Je suis, comme mon collègue Olivier Paccaud, sénateur de l’Oise, un territoire sans doute plus durement touché que d’autres. Je me devais donc d’apporter une réponse concrète et utile. C’est pourquoi, dès le 22 mars, j’ai déposé une proposition de loi permettant à tout salarié de donner un jour de repos aux personnels soignants, entendus dans le sens large. Ces RTT, qui sont des jours non de congé mais de récupération, convenaient parfaitement, sur le plan tant du symbole que du fond, à mon objectif. Cette possibilité n’est offerte, en l’état actuel du droit, qu’aux salariés d’une même entreprise, pour aider à la prise en charge momentanée d’un proche.
Conscient, d’une part, que les personnels soignants ne peuvent souvent pas, compte tenu de leurs missions, prendre leurs jours de RTT et, d’autre part, que leur rémunération n’est pas à la hauteur de leurs responsabilités, j’ai choisi de rendre ces dons monétisables sous forme de primes. Outre que cela ne coûte pas davantage aux entreprises, cette solution permettait de leur donner, même de manière temporaire, davantage de pouvoir d’achat, dont ils disposeraient comme bon leur semble.
Ce texte n’avait bien entendu pas l’ambition de répondre à la problématique beaucoup plus profonde du mal-être du milieu hospitalier et médico-social, qui implique nécessairement une amélioration des conditions de travail et une revalorisation des salaires et des carrières des personnels soignants. Cette aspiration bien légitime, qu’ils expriment encore aujourd’hui dans la rue, le Gouvernement doit y répondre.
Une prime a bien été annoncée pour récompenser leur implication dans la crise, mais il faudra beaucoup plus que cette mesure de court terme. Le Ségur de la santé doit absolument déboucher sur des avancées réelles et durables en la matière. En effet, si la crise a montré la résilience de notre système de santé et de ces personnels, elle a aussi révélé des insuffisances budgétaires profondes et récurrentes que les quatre précédents plans Hôpitaux n’ont pas permis de combler.
Le texte que j’ai proposé était donc avant tout un appel. Or celui-ci a été non seulement entendu, mais aussi plagié par la majorité au Palais-Bourbon, alors que Maxime Minot, député de l’Oise, et moi-même l’avions déposé simultanément à l’Assemblée nationale et au Sénat.
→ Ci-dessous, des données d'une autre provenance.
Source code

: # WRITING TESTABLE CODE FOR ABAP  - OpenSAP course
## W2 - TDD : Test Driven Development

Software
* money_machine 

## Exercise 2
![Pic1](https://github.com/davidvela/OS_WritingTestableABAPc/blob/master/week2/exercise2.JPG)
Je ne suis pas là pour distribuer les bons et les mauvais points ; il nous faut d’abord penser à l’objectif recherché. Pour autant, cette méthode me laisse pour le moins songeur quant à la déontologie de certains députés, à l’opportunité douteuse dont font preuve certains auteurs de textes et à leur volonté d’incarner un nouveau monde. Celui-ci s’avérerait finalement, par certains côtés, bien pire que l’ancien s’il venait à remettre en cause une certaine honnêteté intellectuelle…
Ainsi, la pâle copie inaboutie qui nous est parvenue devait être améliorée. Elle l’a été, fort heureusement, sous la conduite de notre chère rapporteure, Frédérique Puissat. Je la remercie pour son approche constructive, dont le principal effet est d’augmenter la portée de la version initiale, sans pour autant englober entièrement ma proposition.
Je peux entendre l’idée visant à flécher les dons vers des chèques-vacances, pour encourager la reprise d’un secteur déterminant pour notre économie et auquel je suis très attaché : le tourisme. Elle réduit néanmoins considérablement le périmètre de la proposition de loi.
Cela revient, aussi, à priver les personnels soignants d’une grande partie de leur liberté quant à l’usage du don. Et s’ils souhaitaient pouvoir payer les traites de leur maison ou aider leurs enfants ? La monétisation sous forme de primes et pas seulement de chèques-vacances prend alors tout son sens. Cette mesure, que j’avais souhaité faire figurer dans mon texte, n’a pas été comprise à l’Assemblée nationale. Je regrette qu’elle n’ait pas été élargie lors de son examen au Sénat.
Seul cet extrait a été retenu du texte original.